Secondly, the decision comes in the backdrop of the government setting up a commission for the sub-categorisation of OBC, headed by the former chief justice of Delhi High Court, G Rohini, in October 2017. The committee has sought a third extension till November 2018 for submission of its report on creating quotas within quotas.
The previous UPA government had accepted the demand for caste-based enumeration and undertaken a Socio-Economic and Caste Census (SECC) in 2011. However, it has not been made public for “certain errors” identified by the RGI.
OBC-A significant force
OBC across India form least 41 pc as per the 2011 Census. Similarly, a survey by the National Sample Survey Organisation (NSSO) in 2007 put the OBC population in the country at 40.94 pc. But both these figures are lesser than the 52 pc quoted by the Mandal Commission report. The panel had arrived at the figure on the basis of the 1931 caste census by eliminating non-OBC communities from the total population.

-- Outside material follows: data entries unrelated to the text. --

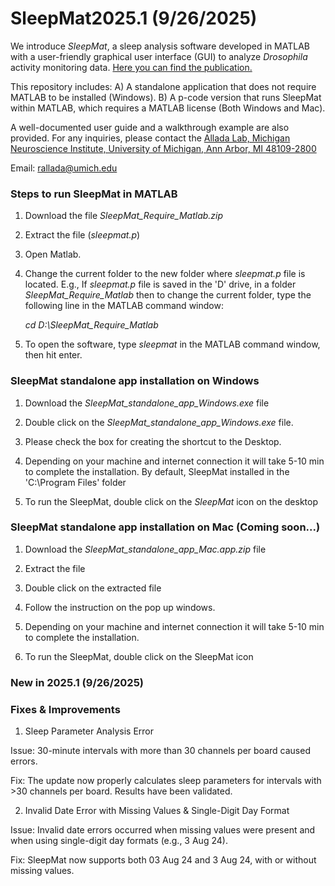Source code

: # SleepMat2025.1 (9/26/2025)

We introduce *SleepMat*, a sleep analysis software developed in MATLAB with a user-friendly graphical user interface (GUI) to analyze *Drosophila* activity monitoring data. [Here you can find the publication.](https://academic.oup.com/sleep/advance-article/doi/10.1093/sleep/zsac195/6674229?searchresult=1)

This repository includes: A) A standalone application that does not require MATLAB to be installed (Windows). B) A p-code version that runs SleepMat within MATLAB, which requires a MATLAB license (Both Windows and Mac).

A well-documented user guide and a walkthrough example are also provided. For any inquiries, please contact the [Allada Lab, Michigan Neuroscience Institute, University of Michigan, Ann Arbor, MI 48109-2800 ](https://alladalab.org/)

Email: rallada@umich.edu


### Steps to run SleepMat in MATLAB
1.	Download the file _SleepMat_Require_Matlab.zip_
	
2.	Extract the file (_sleepmat.p_)

3.	Open Matlab.
   
4.	Change the current folder to the new folder where _sleepmat.p_ file is located. E.g., If _sleepmat.p_ file is saved in the 'D' drive, in a folder _SleepMat_Require_Matlab_ then to change the current folder, type the following line in the MATLAB command window:
   
	_cd D:\SleepMat_Require_Matlab_

5.	To open the software, type _sleepmat_ in the MATLAB command window, then hit enter.

   ### SleepMat standalone app installation on Windows

1.	Download the _SleepMat_standalone_app_Windows.exe_ file
   
2.	Double click on the _SleepMat_standalone_app_Windows.exe_ file.
	
3.	Please check the box for creating the shortcut to the Desktop.
   
4.	Depending on your machine and internet connection it will take 5-10 min to complete the installation. By default, SleepMat installed in the 'C:\Program Files' folder
   
5.	To run the SleepMat, double click on the _SleepMat_ icon on the desktop

### SleepMat standalone app installation on Mac (Coming soon...)

1.	Download the _SleepMat_standalone_app_Mac.app.zip_ file
   
2.	Extract the file
   
3.	Double click on the extracted file
   
4.	Follow the instruction on the pop up windows.
   
5.	Depending on your machine and internet connection it will take 5-10 min to complete the installation.
    
6.	To run the SleepMat, double click on the SleepMat icon

### New in 2025.1 (9/26/2025)

  ### Fixes & Improvements

1. Sleep Parameter Analysis Error

Issue: 30-minute intervals with more than 30 channels per board caused errors.

Fix: The update now properly calculates sleep parameters for intervals with >30 channels per board. Results have been validated.

2. Invalid Date Error with Missing Values & Single-Digit Day Format

Issue: Invalid date errors occurred when missing values were present and when using single-digit day formats (e.g., 3 Aug 24).

Fix: SleepMat now supports both 03 Aug 24 and 3 Aug 24, with or without missing values.
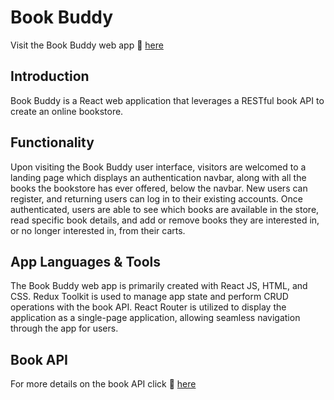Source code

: # Book Buddy
Visit the Book Buddy web app 🔗 [here](https://jsjulio-bookbuddy.netlify.app/)

## Introduction
Book Buddy is a React web application that leverages a RESTful book API to create an online bookstore.

## Functionality
Upon visiting the Book Buddy user interface, visitors are welcomed to a landing page which displays an authentication navbar, along with all the books the bookstore has ever offered, below the navbar. New users can register, and returning users can log in to their existing accounts. Once authenticated, users are able to see which books are available in the store, read specific book details, and add or remove books they are interested in, or no longer interested in, from their carts.

## App Languages & Tools
The Book Buddy web app is primarily created with React JS, HTML, and CSS.
Redux Toolkit is used to manage app state and perform CRUD operations with the book API.
React Router is utilized to display the application as a single-page application, allowing seamless navigation through the app for users.

## Book API
For more details on the book API click 🔗 [here](https://fsa-book-buddy-b6e748d1380d.herokuapp.com/docs/)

So there has always been a demand from the community to include data collection in the census operation.
Prime Minister Narendra Modi is himself an OBC leader from Gujarat. So this important electoral constituency cannot be ignored.
Also, for several decades, the political parties have only tried to attract scheduled castes and scheduled tribes who form about 17 pc of the Indian population.
Even the credit for BJP’ssuccess—with winning most of the seats in Uttar Pradesh and Bihar, in the 2014 Lok Sabha elections goes to attracting and appealing to the OBC. The success of BJP in the Assembly polls was also on account of its focus on the OBC.
With a grand alliance taking place among the opposition parties to unseat the Modi government, the BJP has been trying to consolidate its OBC base.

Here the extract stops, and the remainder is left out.